Jay OwenSRI/ESG News, Earth Systems Science

 

Scientists just made history by declaring, definitively and in unison, that climate change is caused by people. “It is unequivocal that human influence has warmed the atmosphere, ocean, and land,” they wrote in the first comprehensive report from the United Nations Intergovernmental Panel on Climate Change in nearly a decade.

And yet the reaction from many people was: Wait, didn’t we already know that?

Scientists and non-scientists have different understanding of “certainty,” and that goes a long way toward explaining why detractors have had such an easy time casting doubt on the reality of climate change. Bridging that communications gap has never been more crucial. The IPCC’s report makes clear that we have little time left to wind emissions down to zero, which means there’s none to waste on semantic arguments.

Let’s recap.

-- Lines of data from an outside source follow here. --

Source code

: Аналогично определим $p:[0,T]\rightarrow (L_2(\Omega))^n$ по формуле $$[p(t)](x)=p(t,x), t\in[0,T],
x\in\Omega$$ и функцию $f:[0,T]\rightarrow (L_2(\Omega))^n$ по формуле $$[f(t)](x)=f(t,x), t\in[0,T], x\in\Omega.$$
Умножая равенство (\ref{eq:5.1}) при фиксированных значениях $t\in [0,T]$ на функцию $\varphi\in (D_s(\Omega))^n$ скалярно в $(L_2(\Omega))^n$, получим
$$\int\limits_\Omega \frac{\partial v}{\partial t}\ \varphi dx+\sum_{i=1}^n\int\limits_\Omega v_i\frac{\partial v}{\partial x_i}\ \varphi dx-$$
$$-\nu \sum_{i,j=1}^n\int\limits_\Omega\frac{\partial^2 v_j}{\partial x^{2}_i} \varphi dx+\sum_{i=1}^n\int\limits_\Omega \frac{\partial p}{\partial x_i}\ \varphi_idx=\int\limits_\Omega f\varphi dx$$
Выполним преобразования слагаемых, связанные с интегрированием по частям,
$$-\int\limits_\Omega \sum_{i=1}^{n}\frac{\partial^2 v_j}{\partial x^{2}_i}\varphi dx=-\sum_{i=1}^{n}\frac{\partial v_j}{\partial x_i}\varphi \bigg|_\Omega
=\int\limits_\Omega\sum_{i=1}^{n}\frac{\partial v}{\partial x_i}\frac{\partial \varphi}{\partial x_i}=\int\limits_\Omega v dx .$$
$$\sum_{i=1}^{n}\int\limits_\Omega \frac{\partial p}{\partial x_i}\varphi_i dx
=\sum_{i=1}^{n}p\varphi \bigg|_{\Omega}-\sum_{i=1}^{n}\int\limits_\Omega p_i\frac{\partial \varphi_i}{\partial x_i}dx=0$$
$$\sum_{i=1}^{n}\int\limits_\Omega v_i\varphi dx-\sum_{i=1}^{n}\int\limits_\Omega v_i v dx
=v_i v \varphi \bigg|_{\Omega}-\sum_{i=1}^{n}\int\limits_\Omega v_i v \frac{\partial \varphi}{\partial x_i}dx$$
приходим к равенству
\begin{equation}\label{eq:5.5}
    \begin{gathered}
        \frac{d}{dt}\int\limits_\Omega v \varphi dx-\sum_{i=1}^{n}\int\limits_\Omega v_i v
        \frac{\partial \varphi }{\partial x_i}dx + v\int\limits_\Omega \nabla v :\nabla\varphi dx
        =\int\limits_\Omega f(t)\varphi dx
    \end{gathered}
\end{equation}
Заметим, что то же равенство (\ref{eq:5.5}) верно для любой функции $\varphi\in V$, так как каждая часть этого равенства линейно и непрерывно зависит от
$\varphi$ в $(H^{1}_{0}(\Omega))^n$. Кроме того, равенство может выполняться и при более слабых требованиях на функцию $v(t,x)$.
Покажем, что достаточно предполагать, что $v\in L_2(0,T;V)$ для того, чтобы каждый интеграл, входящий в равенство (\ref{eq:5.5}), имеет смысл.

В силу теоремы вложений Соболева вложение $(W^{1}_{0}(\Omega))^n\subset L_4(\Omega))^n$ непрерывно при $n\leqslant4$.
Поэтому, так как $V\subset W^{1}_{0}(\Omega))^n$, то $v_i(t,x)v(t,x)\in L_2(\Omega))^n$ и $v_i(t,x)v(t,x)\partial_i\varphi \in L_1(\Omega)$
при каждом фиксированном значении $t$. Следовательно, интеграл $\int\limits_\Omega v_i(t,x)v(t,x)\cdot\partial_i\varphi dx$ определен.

Since the creation of the IPCC in 1988, its volunteer scientists from around the world have been tasked with producing periodic assessments of the state of climate change.

  • 1990. The first report found, in effect, that human activities were increasing greenhouse-gas concentrations, and that rising concentration would result in greater warming of the Earth’s surface.
  • 1995. The second report linked the two by saying: “The balance of evidence suggests a discernible human influence on the global climate.”
  • 2001. The third report made an attribution leap: “There is new and stronger evidence that most of the warming observed over the last 50 years is attributable to human activities.”
  • 2007. The fourth report made the conclusion stronger: “Most of the observed increase in global average temperatures since the mid-20th century is very likely due to the observed increase in anthropogenic greenhouse gas concentrations.” (This report was also the debut of the new assessment’s key word: “Warming of the climate system is unequivocal.”)
  • 2013. The fifth report: “It is extremely likely that human influence has been the dominant cause of the observed warming since the mid-20th century.”
  • Now. The coup de grace in the sixth report applied that “unequivocal” framing to the whole human-climate link.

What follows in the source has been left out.